EXERCISE PROMPT: Which of the lines in the records below hold the string "ability"? Copy every one of them.

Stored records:
════════════════════

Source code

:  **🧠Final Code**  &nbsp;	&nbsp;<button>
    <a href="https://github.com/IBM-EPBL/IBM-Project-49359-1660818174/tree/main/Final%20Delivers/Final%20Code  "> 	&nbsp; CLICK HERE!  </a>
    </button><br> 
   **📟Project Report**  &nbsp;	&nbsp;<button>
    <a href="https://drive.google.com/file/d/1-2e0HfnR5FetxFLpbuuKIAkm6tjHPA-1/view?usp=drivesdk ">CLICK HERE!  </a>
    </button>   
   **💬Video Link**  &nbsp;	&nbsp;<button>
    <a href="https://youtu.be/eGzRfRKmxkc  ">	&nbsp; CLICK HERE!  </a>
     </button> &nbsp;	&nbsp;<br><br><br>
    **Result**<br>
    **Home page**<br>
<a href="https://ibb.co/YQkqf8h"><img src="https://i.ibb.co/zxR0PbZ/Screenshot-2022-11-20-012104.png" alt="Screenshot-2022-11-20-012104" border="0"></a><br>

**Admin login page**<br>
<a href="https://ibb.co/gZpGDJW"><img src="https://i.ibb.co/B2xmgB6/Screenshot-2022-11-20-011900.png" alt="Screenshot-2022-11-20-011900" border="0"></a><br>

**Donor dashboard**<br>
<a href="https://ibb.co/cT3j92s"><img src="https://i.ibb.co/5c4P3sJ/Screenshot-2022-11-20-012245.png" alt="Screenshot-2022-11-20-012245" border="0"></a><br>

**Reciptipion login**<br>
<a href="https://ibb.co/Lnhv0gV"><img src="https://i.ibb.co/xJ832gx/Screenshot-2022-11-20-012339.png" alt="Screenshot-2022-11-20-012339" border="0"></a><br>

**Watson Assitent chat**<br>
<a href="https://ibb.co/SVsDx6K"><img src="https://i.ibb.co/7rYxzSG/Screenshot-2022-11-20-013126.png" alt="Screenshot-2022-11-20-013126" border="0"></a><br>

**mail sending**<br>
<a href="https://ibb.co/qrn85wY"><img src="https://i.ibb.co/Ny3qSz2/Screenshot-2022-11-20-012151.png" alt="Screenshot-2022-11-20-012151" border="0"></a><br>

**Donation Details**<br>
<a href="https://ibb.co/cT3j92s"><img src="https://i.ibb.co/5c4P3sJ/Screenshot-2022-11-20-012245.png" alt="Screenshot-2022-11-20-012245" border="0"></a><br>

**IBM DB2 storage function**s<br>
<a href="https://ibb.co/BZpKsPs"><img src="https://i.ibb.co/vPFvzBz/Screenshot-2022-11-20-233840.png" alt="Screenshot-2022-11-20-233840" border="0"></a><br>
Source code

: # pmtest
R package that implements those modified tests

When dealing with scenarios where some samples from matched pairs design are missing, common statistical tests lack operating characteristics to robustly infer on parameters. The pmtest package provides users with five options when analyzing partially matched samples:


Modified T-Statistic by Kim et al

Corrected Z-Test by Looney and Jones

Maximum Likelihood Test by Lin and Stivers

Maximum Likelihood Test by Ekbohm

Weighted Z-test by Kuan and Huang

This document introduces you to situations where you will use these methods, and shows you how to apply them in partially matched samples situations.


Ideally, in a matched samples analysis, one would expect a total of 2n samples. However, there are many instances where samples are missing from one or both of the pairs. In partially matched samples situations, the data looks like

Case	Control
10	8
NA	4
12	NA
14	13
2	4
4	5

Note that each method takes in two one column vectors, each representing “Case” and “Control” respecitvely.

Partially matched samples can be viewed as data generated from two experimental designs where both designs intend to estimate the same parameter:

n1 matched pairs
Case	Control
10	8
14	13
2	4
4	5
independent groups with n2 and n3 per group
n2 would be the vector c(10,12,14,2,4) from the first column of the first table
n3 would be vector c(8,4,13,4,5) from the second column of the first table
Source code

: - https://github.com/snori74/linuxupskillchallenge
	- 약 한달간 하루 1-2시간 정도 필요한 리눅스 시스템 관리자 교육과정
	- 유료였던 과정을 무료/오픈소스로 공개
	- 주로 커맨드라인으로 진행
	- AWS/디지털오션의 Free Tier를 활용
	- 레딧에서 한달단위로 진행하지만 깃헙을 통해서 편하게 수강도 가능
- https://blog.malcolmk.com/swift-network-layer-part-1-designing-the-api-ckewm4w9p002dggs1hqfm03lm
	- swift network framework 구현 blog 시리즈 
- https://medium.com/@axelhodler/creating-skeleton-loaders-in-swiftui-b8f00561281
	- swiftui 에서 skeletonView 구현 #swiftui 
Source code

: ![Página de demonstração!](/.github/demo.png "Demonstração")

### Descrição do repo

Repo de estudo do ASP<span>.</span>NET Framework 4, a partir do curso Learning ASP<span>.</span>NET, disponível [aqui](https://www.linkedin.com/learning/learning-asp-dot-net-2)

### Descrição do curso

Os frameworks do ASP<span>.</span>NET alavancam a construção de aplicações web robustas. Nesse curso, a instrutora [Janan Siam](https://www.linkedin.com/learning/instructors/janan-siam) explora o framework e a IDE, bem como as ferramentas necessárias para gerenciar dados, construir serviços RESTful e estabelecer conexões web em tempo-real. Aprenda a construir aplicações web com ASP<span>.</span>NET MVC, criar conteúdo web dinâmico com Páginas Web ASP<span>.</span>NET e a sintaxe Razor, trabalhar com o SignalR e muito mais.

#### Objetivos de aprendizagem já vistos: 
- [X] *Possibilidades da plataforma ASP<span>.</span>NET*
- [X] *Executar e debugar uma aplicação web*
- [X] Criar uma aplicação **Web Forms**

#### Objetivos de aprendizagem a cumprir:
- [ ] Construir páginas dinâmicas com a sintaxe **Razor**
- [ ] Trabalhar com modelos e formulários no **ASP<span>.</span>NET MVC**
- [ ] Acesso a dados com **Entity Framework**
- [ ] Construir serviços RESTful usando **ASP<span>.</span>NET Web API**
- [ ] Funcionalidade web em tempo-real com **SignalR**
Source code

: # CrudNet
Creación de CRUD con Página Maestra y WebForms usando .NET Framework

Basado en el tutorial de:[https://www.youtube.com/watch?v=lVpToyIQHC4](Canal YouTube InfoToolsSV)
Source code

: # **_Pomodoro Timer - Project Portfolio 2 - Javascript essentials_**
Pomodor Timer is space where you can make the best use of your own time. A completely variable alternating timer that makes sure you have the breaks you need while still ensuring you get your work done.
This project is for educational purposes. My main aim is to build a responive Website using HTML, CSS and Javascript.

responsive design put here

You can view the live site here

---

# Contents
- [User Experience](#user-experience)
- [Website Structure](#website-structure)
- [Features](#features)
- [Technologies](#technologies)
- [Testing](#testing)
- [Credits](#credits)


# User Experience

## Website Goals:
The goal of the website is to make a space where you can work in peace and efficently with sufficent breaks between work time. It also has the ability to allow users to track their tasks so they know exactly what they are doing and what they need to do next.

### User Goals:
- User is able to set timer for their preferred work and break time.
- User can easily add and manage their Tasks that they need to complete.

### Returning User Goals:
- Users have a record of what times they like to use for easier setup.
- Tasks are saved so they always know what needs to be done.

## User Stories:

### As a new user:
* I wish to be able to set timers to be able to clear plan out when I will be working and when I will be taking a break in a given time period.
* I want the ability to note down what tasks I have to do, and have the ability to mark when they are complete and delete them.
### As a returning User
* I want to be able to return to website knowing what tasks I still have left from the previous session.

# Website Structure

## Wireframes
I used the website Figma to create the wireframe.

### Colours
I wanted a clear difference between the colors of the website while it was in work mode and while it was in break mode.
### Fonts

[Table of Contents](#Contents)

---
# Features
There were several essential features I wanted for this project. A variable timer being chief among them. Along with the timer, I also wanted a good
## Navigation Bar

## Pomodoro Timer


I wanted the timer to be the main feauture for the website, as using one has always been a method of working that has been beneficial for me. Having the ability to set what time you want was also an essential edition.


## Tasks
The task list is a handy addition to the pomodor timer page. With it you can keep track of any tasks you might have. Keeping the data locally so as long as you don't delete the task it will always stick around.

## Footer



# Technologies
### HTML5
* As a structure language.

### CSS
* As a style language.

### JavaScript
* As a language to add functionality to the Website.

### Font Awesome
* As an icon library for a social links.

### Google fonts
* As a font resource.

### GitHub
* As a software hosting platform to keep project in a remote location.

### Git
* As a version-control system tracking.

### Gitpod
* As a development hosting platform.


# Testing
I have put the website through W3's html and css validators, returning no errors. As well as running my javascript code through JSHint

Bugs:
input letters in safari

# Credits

════════════════════

ANSWER BOX:
The goal of the website is to make a space where you can work in peace and efficently with sufficent breaks between work time. It also has the ability to allow users to track their tasks so they know exactly what they are doing and what they need to do next.
* I want the ability to note down what tasks I have to do, and have the ability to mark when they are complete and delete them.
I wanted the timer to be the main feauture for the website, as using one has always been a method of working that has been beneficial for me. Having the ability to set what time you want was also an essential edition.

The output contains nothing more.